Exercise aim:
Every line of the data below should be printed exactly. Nothing may be dropped.

(Dataset entries)
★ ★ ★ ★
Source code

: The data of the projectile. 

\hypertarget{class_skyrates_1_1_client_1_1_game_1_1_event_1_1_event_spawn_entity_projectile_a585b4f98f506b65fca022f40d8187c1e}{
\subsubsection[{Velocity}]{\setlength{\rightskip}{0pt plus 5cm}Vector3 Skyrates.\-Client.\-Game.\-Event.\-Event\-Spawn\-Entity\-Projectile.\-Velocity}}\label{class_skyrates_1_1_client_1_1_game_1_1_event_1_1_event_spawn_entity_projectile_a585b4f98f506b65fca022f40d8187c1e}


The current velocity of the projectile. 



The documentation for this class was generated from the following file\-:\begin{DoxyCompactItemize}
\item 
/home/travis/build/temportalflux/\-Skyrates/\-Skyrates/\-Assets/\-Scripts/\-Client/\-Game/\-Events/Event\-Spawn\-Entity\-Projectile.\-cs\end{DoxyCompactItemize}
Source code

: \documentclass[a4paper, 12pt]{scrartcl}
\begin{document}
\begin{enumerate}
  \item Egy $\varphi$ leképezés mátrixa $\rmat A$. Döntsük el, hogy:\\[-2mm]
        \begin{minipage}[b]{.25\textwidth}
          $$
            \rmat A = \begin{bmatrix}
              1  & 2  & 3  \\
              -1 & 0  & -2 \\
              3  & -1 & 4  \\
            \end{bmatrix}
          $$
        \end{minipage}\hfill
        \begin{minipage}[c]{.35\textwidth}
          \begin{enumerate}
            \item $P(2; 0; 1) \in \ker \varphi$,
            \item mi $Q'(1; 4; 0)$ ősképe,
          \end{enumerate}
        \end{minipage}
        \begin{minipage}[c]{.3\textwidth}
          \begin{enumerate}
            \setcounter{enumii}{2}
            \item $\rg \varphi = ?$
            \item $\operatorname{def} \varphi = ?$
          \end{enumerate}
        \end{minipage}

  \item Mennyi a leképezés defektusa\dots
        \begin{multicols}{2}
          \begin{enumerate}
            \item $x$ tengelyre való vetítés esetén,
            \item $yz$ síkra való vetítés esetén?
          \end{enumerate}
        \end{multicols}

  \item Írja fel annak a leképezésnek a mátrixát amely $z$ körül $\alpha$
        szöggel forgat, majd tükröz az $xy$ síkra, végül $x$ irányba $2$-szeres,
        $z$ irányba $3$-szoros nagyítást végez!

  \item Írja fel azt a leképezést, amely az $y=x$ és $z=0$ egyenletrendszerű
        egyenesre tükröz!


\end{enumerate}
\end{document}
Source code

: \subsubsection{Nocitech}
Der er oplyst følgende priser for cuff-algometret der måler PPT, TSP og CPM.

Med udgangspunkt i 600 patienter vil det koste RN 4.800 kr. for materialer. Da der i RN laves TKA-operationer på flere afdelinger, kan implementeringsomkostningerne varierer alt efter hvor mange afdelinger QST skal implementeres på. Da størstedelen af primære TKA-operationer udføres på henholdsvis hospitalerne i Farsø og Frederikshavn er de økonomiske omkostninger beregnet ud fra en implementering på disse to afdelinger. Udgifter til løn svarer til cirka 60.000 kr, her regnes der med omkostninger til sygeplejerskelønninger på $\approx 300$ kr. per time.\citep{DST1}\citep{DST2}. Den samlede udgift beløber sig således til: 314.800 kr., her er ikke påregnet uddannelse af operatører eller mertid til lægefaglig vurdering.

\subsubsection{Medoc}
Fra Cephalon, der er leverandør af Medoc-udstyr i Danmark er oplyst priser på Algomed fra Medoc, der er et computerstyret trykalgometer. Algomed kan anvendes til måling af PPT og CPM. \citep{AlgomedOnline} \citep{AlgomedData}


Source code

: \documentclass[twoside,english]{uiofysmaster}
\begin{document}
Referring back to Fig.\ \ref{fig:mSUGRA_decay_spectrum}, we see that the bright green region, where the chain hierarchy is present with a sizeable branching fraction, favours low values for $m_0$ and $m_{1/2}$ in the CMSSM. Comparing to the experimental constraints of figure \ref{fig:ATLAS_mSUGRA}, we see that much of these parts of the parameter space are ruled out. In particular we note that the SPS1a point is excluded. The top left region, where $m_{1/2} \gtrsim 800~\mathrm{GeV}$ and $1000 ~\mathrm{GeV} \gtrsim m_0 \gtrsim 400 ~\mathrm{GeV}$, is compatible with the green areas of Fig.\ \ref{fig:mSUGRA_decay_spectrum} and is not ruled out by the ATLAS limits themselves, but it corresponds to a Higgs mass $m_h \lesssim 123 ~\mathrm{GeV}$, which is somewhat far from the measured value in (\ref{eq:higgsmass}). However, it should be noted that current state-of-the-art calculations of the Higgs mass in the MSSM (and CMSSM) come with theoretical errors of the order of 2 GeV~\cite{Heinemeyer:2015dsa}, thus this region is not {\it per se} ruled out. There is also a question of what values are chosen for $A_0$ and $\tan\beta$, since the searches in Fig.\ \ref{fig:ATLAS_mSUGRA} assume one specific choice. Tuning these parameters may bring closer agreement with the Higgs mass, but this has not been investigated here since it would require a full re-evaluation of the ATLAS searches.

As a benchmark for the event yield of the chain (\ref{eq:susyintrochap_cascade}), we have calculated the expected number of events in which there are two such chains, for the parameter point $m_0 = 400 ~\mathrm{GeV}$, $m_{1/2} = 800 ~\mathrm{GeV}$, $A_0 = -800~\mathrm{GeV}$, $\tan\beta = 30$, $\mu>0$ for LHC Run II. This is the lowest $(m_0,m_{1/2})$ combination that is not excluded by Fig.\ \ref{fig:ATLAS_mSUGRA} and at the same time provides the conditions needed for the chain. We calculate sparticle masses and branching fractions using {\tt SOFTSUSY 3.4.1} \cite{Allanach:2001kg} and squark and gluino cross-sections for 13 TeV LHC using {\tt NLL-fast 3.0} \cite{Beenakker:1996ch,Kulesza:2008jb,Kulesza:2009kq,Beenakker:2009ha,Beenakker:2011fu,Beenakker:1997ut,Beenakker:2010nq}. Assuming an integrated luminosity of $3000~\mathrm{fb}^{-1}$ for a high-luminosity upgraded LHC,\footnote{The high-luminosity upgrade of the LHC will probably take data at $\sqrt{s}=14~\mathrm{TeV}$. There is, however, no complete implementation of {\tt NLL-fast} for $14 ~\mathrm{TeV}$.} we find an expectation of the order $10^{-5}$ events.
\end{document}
★ ★ ★ ★
Reply:
Source code

: The data of the projectile. 

\hypertarget{class_skyrates_1_1_client_1_1_game_1_1_event_1_1_event_spawn_entity_projectile_a585b4f98f506b65fca022f40d8187c1e}{
\subsubsection[{Velocity}]{\setlength{\rightskip}{0pt plus 5cm}Vector3 Skyrates.\-Client.\-Game.\-Event.\-Event\-Spawn\-Entity\-Projectile.\-Velocity}}\label{class_skyrates_1_1_client_1_1_game_1_1_event_1_1_event_spawn_entity_projectile_a585b4f98f506b65fca022f40d8187c1e}


The current velocity of the projectile. 



The documentation for this class was generated from the following file\-:\begin{DoxyCompactItemize}
\item 
/home/travis/build/temportalflux/\-Skyrates/\-Skyrates/\-Assets/\-Scripts/\-Client/\-Game/\-Events/Event\-Spawn\-Entity\-Projectile.\-cs\end{DoxyCompactItemize}
Source code

: \documentclass[a4paper, 12pt]{scrartcl}
\begin{document}
\begin{enumerate}
  \item Egy $\varphi$ leképezés mátrixa $\rmat A$. Döntsük el, hogy:\\[-2mm]
        \begin{minipage}[b]{.25\textwidth}
          $$
            \rmat A = \begin{bmatrix}
              1  & 2  & 3  \\
              -1 & 0  & -2 \\
              3  & -1 & 4  \\
            \end{bmatrix}
          $$
        \end{minipage}\hfill
        \begin{minipage}[c]{.35\textwidth}
          \begin{enumerate}
            \item $P(2; 0; 1) \in \ker \varphi$,
            \item mi $Q'(1; 4; 0)$ ősképe,
          \end{enumerate}
        \end{minipage}
        \begin{minipage}[c]{.3\textwidth}
          \begin{enumerate}
            \setcounter{enumii}{2}
            \item $\rg \varphi = ?$
            \item $\operatorname{def} \varphi = ?$
          \end{enumerate}
        \end{minipage}

  \item Mennyi a leképezés defektusa\dots
        \begin{multicols}{2}
          \begin{enumerate}
            \item $x$ tengelyre való vetítés esetén,
            \item $yz$ síkra való vetítés esetén?
          \end{enumerate}
        \end{multicols}

  \item Írja fel annak a leképezésnek a mátrixát amely $z$ körül $\alpha$
        szöggel forgat, majd tükröz az $xy$ síkra, végül $x$ irányba $2$-szeres,
        $z$ irányba $3$-szoros nagyítást végez!

  \item Írja fel azt a leképezést, amely az $y=x$ és $z=0$ egyenletrendszerű
        egyenesre tükröz!


\end{enumerate}
\end{document}
Source code

: \subsubsection{Nocitech}
Der er oplyst følgende priser for cuff-algometret der måler PPT, TSP og CPM.

Med udgangspunkt i 600 patienter vil det koste RN 4.800 kr. for materialer. Da der i RN laves TKA-operationer på flere afdelinger, kan implementeringsomkostningerne varierer alt efter hvor mange afdelinger QST skal implementeres på. Da størstedelen af primære TKA-operationer udføres på henholdsvis hospitalerne i Farsø og Frederikshavn er de økonomiske omkostninger beregnet ud fra en implementering på disse to afdelinger. Udgifter til løn svarer til cirka 60.000 kr, her regnes der med omkostninger til sygeplejerskelønninger på $\approx 300$ kr. per time.\citep{DST1}\citep{DST2}. Den samlede udgift beløber sig således til: 314.800 kr., her er ikke påregnet uddannelse af operatører eller mertid til lægefaglig vurdering.

\subsubsection{Medoc}
Fra Cephalon, der er leverandør af Medoc-udstyr i Danmark er oplyst priser på Algomed fra Medoc, der er et computerstyret trykalgometer. Algomed kan anvendes til måling af PPT og CPM. \citep{AlgomedOnline} \citep{AlgomedData}


Source code

: \documentclass[twoside,english]{uiofysmaster}
\begin{document}
Referring back to Fig.\ \ref{fig:mSUGRA_decay_spectrum}, we see that the bright green region, where the chain hierarchy is present with a sizeable branching fraction, favours low values for $m_0$ and $m_{1/2}$ in the CMSSM. Comparing to the experimental constraints of figure \ref{fig:ATLAS_mSUGRA}, we see that much of these parts of the parameter space are ruled out. In particular we note that the SPS1a point is excluded. The top left region, where $m_{1/2} \gtrsim 800~\mathrm{GeV}$ and $1000 ~\mathrm{GeV} \gtrsim m_0 \gtrsim 400 ~\mathrm{GeV}$, is compatible with the green areas of Fig.\ \ref{fig:mSUGRA_decay_spectrum} and is not ruled out by the ATLAS limits themselves, but it corresponds to a Higgs mass $m_h \lesssim 123 ~\mathrm{GeV}$, which is somewhat far from the measured value in (\ref{eq:higgsmass}). However, it should be noted that current state-of-the-art calculations of the Higgs mass in the MSSM (and CMSSM) come with theoretical errors of the order of 2 GeV~\cite{Heinemeyer:2015dsa}, thus this region is not {\it per se} ruled out. There is also a question of what values are chosen for $A_0$ and $\tan\beta$, since the searches in Fig.\ \ref{fig:ATLAS_mSUGRA} assume one specific choice. Tuning these parameters may bring closer agreement with the Higgs mass, but this has not been investigated here since it would require a full re-evaluation of the ATLAS searches.

As a benchmark for the event yield of the chain (\ref{eq:susyintrochap_cascade}), we have calculated the expected number of events in which there are two such chains, for the parameter point $m_0 = 400 ~\mathrm{GeV}$, $m_{1/2} = 800 ~\mathrm{GeV}$, $A_0 = -800~\mathrm{GeV}$, $\tan\beta = 30$, $\mu>0$ for LHC Run II. This is the lowest $(m_0,m_{1/2})$ combination that is not excluded by Fig.\ \ref{fig:ATLAS_mSUGRA} and at the same time provides the conditions needed for the chain. We calculate sparticle masses and branching fractions using {\tt SOFTSUSY 3.4.1} \cite{Allanach:2001kg} and squark and gluino cross-sections for 13 TeV LHC using {\tt NLL-fast 3.0} \cite{Beenakker:1996ch,Kulesza:2008jb,Kulesza:2009kq,Beenakker:2009ha,Beenakker:2011fu,Beenakker:1997ut,Beenakker:2010nq}. Assuming an integrated luminosity of $3000~\mathrm{fb}^{-1}$ for a high-luminosity upgraded LHC,\footnote{The high-luminosity upgrade of the LHC will probably take data at $\sqrt{s}=14~\mathrm{TeV}$. There is, however, no complete implementation of {\tt NLL-fast} for $14 ~\mathrm{TeV}$.} we find an expectation of the order $10^{-5}$ events.
\end{document}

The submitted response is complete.